FreeBSD trying to mount before bce0 comes up

Good day,

Why would FreeBSD try to mount what's in the fstab before the NIC interface (bce0) comes up? When it happens, it takes me to single user mode and I just type mount -a and it mounts my external points because bce0 is now up at this point. I tried it v8.1 with a Dell 1950 and a R610 but same problem.

Is there any way you can force fstab to try to mount only if bce0 comes up first? Can you tell it to retry at the end of the boot process? Or can you get bce0 to come up before everything else?

Thanks
Jay
 
Are you trying to mount an NFS/SMB share?

This won't work, you need fstab to mount your file systems first, otherwise you won't have an Operating System/Network stack to initialize. I would set your mounts to noauto in fstab and have a script later in the boot to mount them (maybe a shell script) which is able to check for the existence of a. a network connection b. access to the remote server.
 
It tries to mount a shared folder sitting on another server using NFS.

I basically install FreeBSD and I update the ports using the file server (NFS mount)
 
Jayuqo said:
It tries to mount a shared folder sitting on another server using NFS.

I basically install FreeBSD and I update the ports using the file server (NFS mount)
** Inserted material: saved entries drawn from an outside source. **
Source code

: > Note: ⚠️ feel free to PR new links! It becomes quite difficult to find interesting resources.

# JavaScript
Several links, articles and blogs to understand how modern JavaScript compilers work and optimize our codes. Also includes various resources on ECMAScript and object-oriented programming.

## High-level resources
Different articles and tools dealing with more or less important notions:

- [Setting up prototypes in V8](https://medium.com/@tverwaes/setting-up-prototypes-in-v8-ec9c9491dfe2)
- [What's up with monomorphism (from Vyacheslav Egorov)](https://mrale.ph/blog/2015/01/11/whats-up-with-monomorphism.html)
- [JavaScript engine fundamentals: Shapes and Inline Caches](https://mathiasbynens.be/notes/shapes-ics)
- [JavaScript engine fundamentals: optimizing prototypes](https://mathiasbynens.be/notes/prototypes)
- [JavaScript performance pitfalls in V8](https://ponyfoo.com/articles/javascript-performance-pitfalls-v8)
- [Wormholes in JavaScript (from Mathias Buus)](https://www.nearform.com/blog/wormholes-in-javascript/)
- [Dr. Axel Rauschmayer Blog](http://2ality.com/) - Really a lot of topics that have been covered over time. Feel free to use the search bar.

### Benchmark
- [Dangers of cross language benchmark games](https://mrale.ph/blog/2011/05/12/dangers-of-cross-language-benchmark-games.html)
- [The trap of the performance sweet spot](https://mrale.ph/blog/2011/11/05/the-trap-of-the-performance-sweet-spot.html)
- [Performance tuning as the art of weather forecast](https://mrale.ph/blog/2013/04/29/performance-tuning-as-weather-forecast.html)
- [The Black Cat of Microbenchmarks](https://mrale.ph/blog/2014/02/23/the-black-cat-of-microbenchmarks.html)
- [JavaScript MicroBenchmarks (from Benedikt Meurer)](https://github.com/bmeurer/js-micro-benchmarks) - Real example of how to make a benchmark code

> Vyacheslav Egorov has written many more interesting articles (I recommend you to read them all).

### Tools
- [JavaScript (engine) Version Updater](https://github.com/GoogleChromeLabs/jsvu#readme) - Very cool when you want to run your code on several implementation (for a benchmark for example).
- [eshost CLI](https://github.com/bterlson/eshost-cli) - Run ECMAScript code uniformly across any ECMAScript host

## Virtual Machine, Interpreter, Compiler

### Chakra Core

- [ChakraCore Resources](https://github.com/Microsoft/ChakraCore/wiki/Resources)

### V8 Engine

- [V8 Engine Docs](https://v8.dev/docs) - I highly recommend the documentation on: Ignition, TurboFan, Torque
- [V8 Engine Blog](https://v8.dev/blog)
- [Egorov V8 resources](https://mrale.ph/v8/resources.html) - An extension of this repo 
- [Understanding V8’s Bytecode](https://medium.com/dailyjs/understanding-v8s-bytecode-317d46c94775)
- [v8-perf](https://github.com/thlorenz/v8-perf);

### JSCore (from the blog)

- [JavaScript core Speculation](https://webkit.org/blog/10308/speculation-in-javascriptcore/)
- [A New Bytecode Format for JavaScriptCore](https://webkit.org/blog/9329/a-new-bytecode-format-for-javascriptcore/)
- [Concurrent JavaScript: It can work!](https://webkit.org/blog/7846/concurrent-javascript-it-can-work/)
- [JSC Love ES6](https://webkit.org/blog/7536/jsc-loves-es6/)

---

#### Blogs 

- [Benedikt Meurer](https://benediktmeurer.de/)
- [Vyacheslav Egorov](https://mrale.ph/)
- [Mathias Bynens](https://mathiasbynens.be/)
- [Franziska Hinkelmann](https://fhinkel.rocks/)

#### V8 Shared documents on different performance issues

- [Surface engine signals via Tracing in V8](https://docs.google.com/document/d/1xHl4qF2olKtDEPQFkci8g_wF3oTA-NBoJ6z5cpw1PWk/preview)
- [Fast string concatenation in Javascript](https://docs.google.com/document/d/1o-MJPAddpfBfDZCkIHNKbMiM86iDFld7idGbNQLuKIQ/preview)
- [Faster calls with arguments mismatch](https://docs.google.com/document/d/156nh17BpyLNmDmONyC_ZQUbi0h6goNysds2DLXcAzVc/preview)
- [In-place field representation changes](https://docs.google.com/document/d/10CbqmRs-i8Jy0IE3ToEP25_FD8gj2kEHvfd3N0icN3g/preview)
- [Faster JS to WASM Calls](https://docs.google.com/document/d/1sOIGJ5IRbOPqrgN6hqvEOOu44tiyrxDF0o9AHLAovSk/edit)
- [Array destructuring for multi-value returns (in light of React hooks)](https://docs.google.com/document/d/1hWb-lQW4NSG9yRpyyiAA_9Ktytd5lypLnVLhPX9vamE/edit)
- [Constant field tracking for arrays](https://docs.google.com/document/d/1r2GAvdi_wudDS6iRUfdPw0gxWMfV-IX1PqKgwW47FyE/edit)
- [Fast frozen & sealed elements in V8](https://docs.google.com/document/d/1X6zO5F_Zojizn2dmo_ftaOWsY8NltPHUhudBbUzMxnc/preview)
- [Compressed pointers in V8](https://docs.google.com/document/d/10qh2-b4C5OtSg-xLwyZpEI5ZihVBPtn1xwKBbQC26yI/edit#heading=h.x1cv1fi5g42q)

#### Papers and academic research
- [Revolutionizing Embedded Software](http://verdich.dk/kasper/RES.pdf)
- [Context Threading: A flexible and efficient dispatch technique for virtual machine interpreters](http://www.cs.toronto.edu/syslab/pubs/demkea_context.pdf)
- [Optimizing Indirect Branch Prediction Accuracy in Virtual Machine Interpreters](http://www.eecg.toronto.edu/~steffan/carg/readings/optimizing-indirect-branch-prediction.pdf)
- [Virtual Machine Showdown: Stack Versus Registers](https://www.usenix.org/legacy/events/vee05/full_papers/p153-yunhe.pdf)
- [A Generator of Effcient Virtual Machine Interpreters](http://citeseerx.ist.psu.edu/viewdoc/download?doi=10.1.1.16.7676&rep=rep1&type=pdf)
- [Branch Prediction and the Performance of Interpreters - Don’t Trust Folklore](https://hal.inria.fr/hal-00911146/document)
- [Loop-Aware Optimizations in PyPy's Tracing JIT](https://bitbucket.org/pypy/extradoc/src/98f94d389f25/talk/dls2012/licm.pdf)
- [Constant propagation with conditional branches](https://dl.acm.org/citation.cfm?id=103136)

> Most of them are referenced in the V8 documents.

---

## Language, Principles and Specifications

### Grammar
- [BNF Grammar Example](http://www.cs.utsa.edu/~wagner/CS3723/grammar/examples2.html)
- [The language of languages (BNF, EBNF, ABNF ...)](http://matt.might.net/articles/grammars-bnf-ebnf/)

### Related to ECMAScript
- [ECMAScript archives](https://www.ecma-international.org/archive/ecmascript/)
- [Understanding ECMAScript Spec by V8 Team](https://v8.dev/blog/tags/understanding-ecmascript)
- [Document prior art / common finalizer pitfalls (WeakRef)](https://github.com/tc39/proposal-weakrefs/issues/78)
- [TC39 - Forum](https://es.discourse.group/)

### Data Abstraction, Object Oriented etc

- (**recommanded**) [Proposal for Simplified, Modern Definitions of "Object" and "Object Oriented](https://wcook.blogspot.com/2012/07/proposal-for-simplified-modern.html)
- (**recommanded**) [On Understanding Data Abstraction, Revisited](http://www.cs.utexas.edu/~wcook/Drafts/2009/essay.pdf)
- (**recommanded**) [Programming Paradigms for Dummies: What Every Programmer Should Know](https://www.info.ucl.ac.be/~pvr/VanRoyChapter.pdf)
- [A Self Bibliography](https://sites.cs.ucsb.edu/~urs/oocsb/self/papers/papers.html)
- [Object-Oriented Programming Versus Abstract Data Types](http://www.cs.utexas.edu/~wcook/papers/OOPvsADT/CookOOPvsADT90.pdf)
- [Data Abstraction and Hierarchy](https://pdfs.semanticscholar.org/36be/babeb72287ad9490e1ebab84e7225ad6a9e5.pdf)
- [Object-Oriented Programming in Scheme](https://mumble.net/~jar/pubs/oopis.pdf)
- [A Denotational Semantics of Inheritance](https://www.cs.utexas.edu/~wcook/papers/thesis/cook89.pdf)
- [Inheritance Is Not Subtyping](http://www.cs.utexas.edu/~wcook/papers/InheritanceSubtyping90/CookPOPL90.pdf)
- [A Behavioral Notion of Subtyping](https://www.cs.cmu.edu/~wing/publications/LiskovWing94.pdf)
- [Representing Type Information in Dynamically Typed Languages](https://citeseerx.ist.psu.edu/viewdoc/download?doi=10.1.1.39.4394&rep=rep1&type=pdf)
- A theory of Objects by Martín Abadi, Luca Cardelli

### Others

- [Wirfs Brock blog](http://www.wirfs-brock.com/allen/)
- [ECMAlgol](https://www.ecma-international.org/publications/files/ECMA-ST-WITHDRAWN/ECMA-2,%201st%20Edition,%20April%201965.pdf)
See DutchDaemon's solution.
 
So the "late" and "SYNCDHCP" worked fine but I'm still having problem with one of my server with a static IP address. Basically, it will try to mount before the network interface comes up. Is there an equivalent of "SYNCDHCP" for static IP?

Thanks
 
I had the same problem with certain services not starting because bce0 wasn't up yet. So I interjected a 10 second sleep in /etc/rc.d/netif. I'm not certain this would solve your problem due to the fstab being processed before netif, but the noauto flag and a new RC script that requires networking sounds like it would work well, maybe in conjunction with the sleep in netif. Just a thought.
 
So here's what I got in the /etc/fstab:

Code:
mountpoint1:/ifs/home     /home      nfs    rw,tcp,late     0    0
mountpoint2:/ifs/data     /data      nfs    rw,tcp,late     0    0

The address is statically assigned and yet, the NIC comes up after it tries to mount which causes the system to go in single-user mode. Any ideas?